Humans began taking the initiative in sea quests, however, as seen with Jason and his Argonauts. He was faithful to the gods and led a crew of heroes across the Mediterranean, Aegean, and Black Seas. Regardless of his initial faithfulness to the gods, those same gods destroyed Jason but turned the Argo into a constellation. That was a testimony to how fickle the gods could be because sea gods were viewed in relation to their seas. Poseidon, for example, was as arbitrary as the enchanted seas and magic islands he ruled. On the contrary, the kinder Ea came from the calmer Persian Gulf to teach men civilization and agriculture whilst the consistently cruel Rán ruled the volatile North Sea. The gods would lose their strength however.

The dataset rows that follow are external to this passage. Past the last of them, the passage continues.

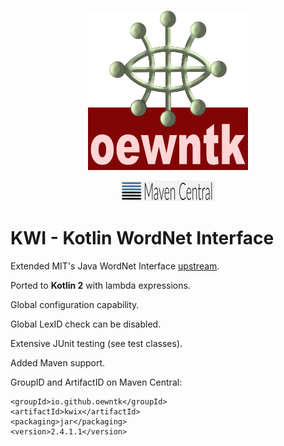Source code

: <!--suppress HtmlDeprecatedAttribute -->
<p align="center">
<img width="256" alt="oewntk" height="256" src="images/oewntk.png">
</p>
<!--suppress HtmlDeprecatedAttribute -->
<p align="center">
<img width="150" alt="mavencentral" src="images/mavencentral.png">
</p>

# KWI - Kotlin WordNet Interface

Extended MIT's Java WordNet Interface [upstream](https://projects.csail.mit.edu/jwi/).

Ported to **Kotlin 2** with lambda expressions.

Global configuration capability.

Global LexID check can be disabled.

Extensive JUnit testing (see test classes).

Added Maven support.

GroupID and ArtifactID on Maven Central:

	<groupId>io.github.oewntk</groupId>
	<artifactId>kwix</artifactId>
	<packaging>jar</packaging>
	<version>2.4.1.1</version>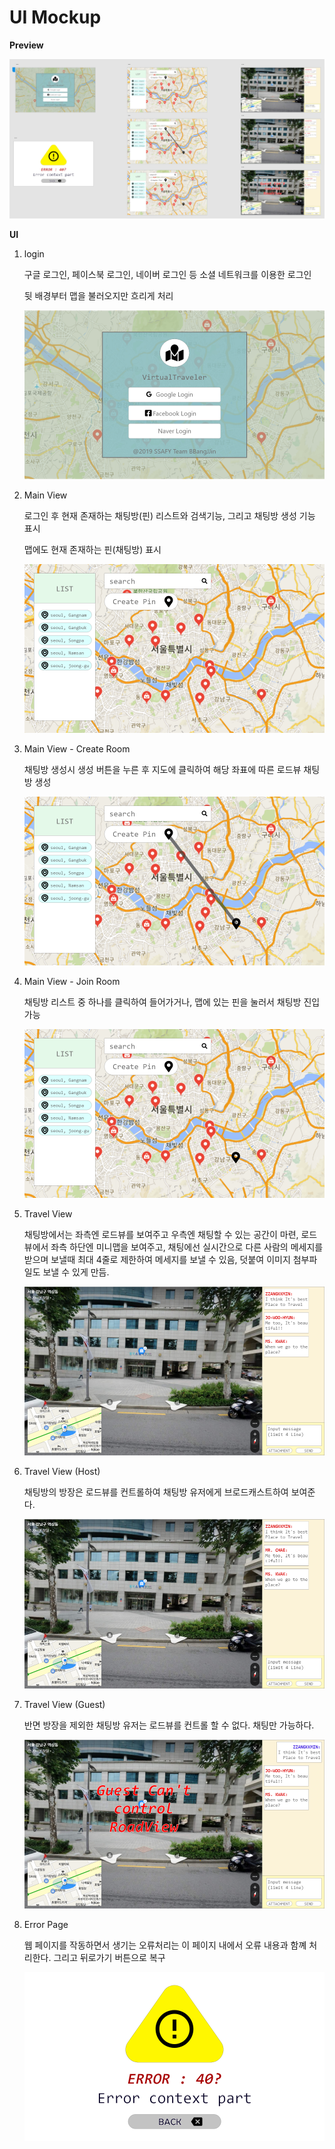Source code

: <h1>UI Mockup</h1>

**Preview**

  <img src=".\mockup\mockup.png">  



**UI**

1. login

   구글 로그인, 페이스북 로그인, 네이버 로그인 등 소셜 네트워크를 이용한 로그인

   뒷 배경부터 맵을 불러오지만 흐리게 처리

   <img src=".\mockup\login_view.png">

2. Main View

   로그인 후 현재 존재하는 채팅방(핀) 리스트와 검색기능, 그리고 채팅방 생성 기능 표시

   맵에도 현재 존재하는 핀(채팅방) 표시 

   <img src=".\mockup\main_view.png">

3. Main View - Create Room

   채팅방 생성시 생성 버튼을 누른 후 지도에 클릭하여 해당 좌표에 따른 로드뷰 채팅방 생성

   <img src=".\mockup\main_view_create_travel_view.png">

4. Main View - Join Room

   채팅방 리스트 중 하나를 클릭하여 들어가거나, 맵에 있는 핀을 눌러서 채팅방 진입 가능

   <img src=".\mockup\main_view_join_travel_view.png">

5. Travel View

   채팅방에서는 좌측엔 로드뷰를 보여주고 우측엔 채팅할 수 있는 공간이 마련, 로드뷰에서 좌측 하단엔 미니맵을 보여주고, 채팅에선 실시간으로 다른 사람의 메세지를 받으며 보낼때 최대 4줄로 제한하여 메세지를 보낼 수 있음, 덧붙여 이미지 첨부파일도 보낼 수 있게 만듬.

   <img src=".\mockup\travel_view.png">

6. Travel View (Host)

   채팅방의 방장은 로드뷰를 컨트롤하여 채팅방 유저에게 브로드캐스트하여 보여준다.

   <img src=".\mockup\travel_view_host.png">

7. Travel View (Guest)

   반면 방장을 제외한 채팅방 유저는 로드뷰를 컨트롤 할 수 없다. 채팅만 가능하다.

   <img src=".\mockup\travel_view_guest.png">

8. Error Page

   웹 페이지를 작동하면서 생기는 오류처리는 이 페이지 내에서 오류 내용과 함꼐 처리한다. 그리고 뒤로가기 버튼으로 복구

   <img src=".\mockup\error_page.png">

   

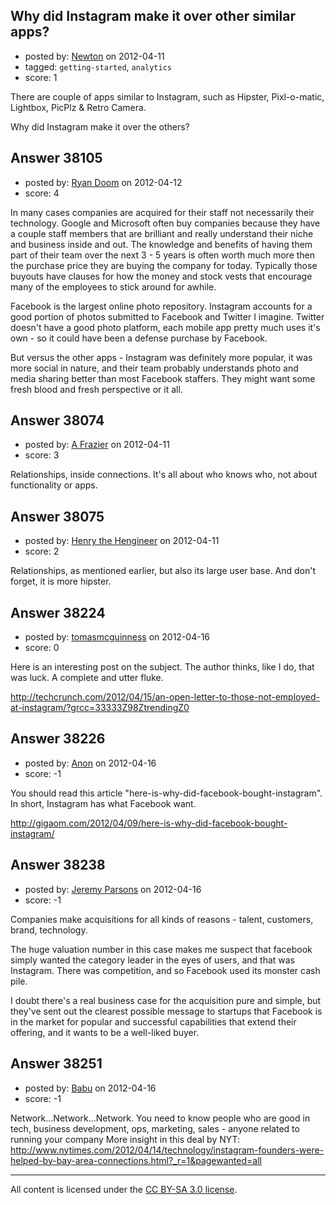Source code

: ## Why did Instagram make it over other similar apps?

- posted by: [Newton](https://stackexchange.com/users/-1/17430-newton) on 2012-04-11
- tagged: `getting-started`, `analytics`
- score: 1

There are couple of apps similar to Instagram, such as Hipster, Pixl-o-matic, Lightbox, PicPlz & Retro Camera. 

Why did Instagram make it over the others?


## Answer 38105

- posted by: [Ryan Doom](https://stackexchange.com/users/-1/5655-ryan-doom) on 2012-04-12
- score: 4

In many cases companies are acquired for their staff not necessarily their technology.  Google and Microsoft often buy companies because they have a couple staff members that are brilliant and really understand their niche and business inside and out. The knowledge and benefits of having them part of their team over the next 3 - 5 years is often worth much more then the purchase price they are buying the company for today.  Typically those buyouts have clauses for how the money and stock vests that encourage many of the employees to stick around for awhile.

Facebook is the largest online photo repository. Instagram accounts for a good portion of photos submitted to Facebook and Twitter I imagine.  Twitter doesn't have a good photo platform, each mobile app pretty much uses it's own - so it could have been a defense purchase by Facebook.

But versus the other apps - Instagram was definitely more popular, it was more social in nature, and their team probably understands photo and media sharing better than most Facebook staffers. They might want some fresh blood and fresh perspective or it all.




## Answer 38074

- posted by: [A Frazier](https://stackexchange.com/users/-1/17434-a-frazier) on 2012-04-11
- score: 3

Relationships, inside connections. It's all about who knows who, not about functionality or apps.


## Answer 38075

- posted by: [Henry the Hengineer](https://stackexchange.com/users/-1/1692-henry-the-hengineer) on 2012-04-11
- score: 2

Relationships, as mentioned earlier, but also its large user base. And don't forget, it is more hipster.


## Answer 38224

- posted by: [tomasmcguinness](https://stackexchange.com/users/-1/17431-tomasmcguinness) on 2012-04-16
- score: 0

Here is an interesting post on the subject. The author thinks, like I do, that was luck. A complete and utter fluke.

http://techcrunch.com/2012/04/15/an-open-letter-to-those-not-employed-at-instagram/?grcc=33333Z98ZtrendingZ0


## Answer 38226

- posted by: [Anon](https://stackexchange.com/users/-1/17516-anon) on 2012-04-16
- score: -1

You should read this article "here-is-why-did-facebook-bought-instagram". In short, Instagram has what Facebook want.

http://gigaom.com/2012/04/09/here-is-why-did-facebook-bought-instagram/


## Answer 38238

- posted by: [Jeremy Parsons](https://stackexchange.com/users/-1/4291-jeremy-parsons) on 2012-04-16
- score: -1

Companies make acquisitions for all kinds of reasons - talent, customers, brand, technology.

The huge valuation number in this case makes me suspect that facebook simply wanted the category leader in the eyes of users, and that was Instagram. There was competition, and so Facebook used its monster cash pile. 

I doubt there's a real business case for the acquisition pure and simple, but they've sent out the clearest possible message to startups that Facebook is in the market for popular and successful capabilities that extend their offering, and it wants to be a well-liked buyer.


## Answer 38251

- posted by: [Babu](https://stackexchange.com/users/-1/7177-babu) on 2012-04-16
- score: -1

Network...Network...Network. You need to know people who are good in tech, business development, ops, marketing, sales - anyone related to running your company 
More insight in this deal by NYT: <http://www.nytimes.com/2012/04/14/technology/instagram-founders-were-helped-by-bay-area-connections.html?_r=1&pagewanted=all>



---

All content is licensed under the [CC BY-SA 3.0 license](https://creativecommons.org/licenses/by-sa/3.0/).
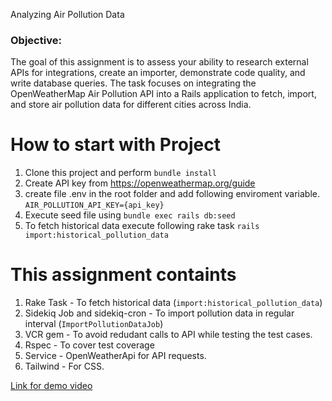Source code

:Analyzing Air Pollution Data

### Objective:
The goal of this assignment is to assess your ability to research external APIs for integrations, create an importer, demonstrate code quality, and write database queries. The task focuses on integrating the OpenWeatherMap Air Pollution API into a Rails application to fetch, import, and store air pollution data for different cities across India.


# How to start with Project

1. Clone this project and perform `bundle install`
2. Create API key from https://openweathermap.org/guide
3. create file .env in the root folder and add following enviroment variable.
`AIR_POLLUTION_API_KEY={api_key}`
4. Execute seed file using `bundle exec rails db:seed`
5. To fetch historical data execute following rake task
`rails import:historical_pollution_data`


# This assignment containts

1. Rake Task - To fetch historical data (`import:historical_pollution_data`)
2. Sidekiq Job and sidekiq-cron - To import pollution data in regular interval (`ImportPollutionDataJob`)
3. VCR gem - To avoid redudant calls to API while testing the test cases.
4. Rspec - To cover test coverage
5. Service - OpenWeatherApi for API requests.
6. Tailwind - For CSS.


[Link for demo video](https://www.loom.com/share/48abb3c416c54632ade620428d99e9db?sid=a1bacac2-5e2f-495d-a96b-172c6a3e904e)
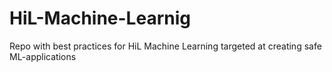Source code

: # HiL-Machine-Learnig
Repo with best practices for HiL Machine Learning targeted at creating safe ML-applications
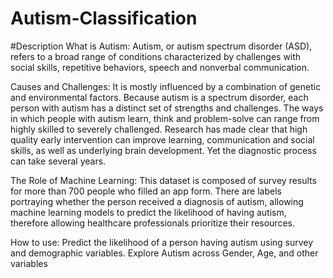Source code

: # Autism-Classification

#Description
What is Autism:
    Autism, or autism spectrum disorder (ASD), refers to a broad range of conditions characterized by challenges with social skills, repetitive behaviors, speech and nonverbal communication.

Causes and Challenges:
    It is mostly influenced by a combination of genetic and environmental factors. Because autism is a spectrum disorder, each person with autism has a distinct set of strengths and challenges. The ways in which people with autism learn, think and problem-solve can range from highly skilled to severely challenged.
    Research has made clear that high quality early intervention can improve learning, communication and social skills, as well as underlying brain development. Yet the diagnostic process can take several years.

The Role of Machine Learning:
    This dataset is composed of survey results for more than 700 people who filled an app form. There are labels portraying whether the person received a diagnosis of autism, allowing machine learning models to predict the likelihood of having autism, therefore allowing healthcare professionals prioritize their resources.

How to use:
    Predict the likelihood of a person having autism using survey and demographic variables.
    Explore Autism across Gender, Age, and other variables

In Christian times, sailors no longer worshipped the sea gods but still lived in fear of the sea's power. For example, ships were still launched on Woden's Day/Wednesday and not, for example, on Thor's Day for fear of storms and thunder. Figureheads replaced the oculi or eyes of Greek Triremes but the function remained the same; keep a lookout for evil. Anointing a ship with wine replaced the pagan custom on smearing ships with animal and even human blood. There were limits as seen with how Christian priests were rarely let on board for fear of angering the old gods.

Lakes and rivers held their powers too in the form of Nixes and Undines. The Japanese told of Urashima and Europeans of selkies and mermaids; daughters of foam-born Aphrodite, they were carved on churches as warning against lust.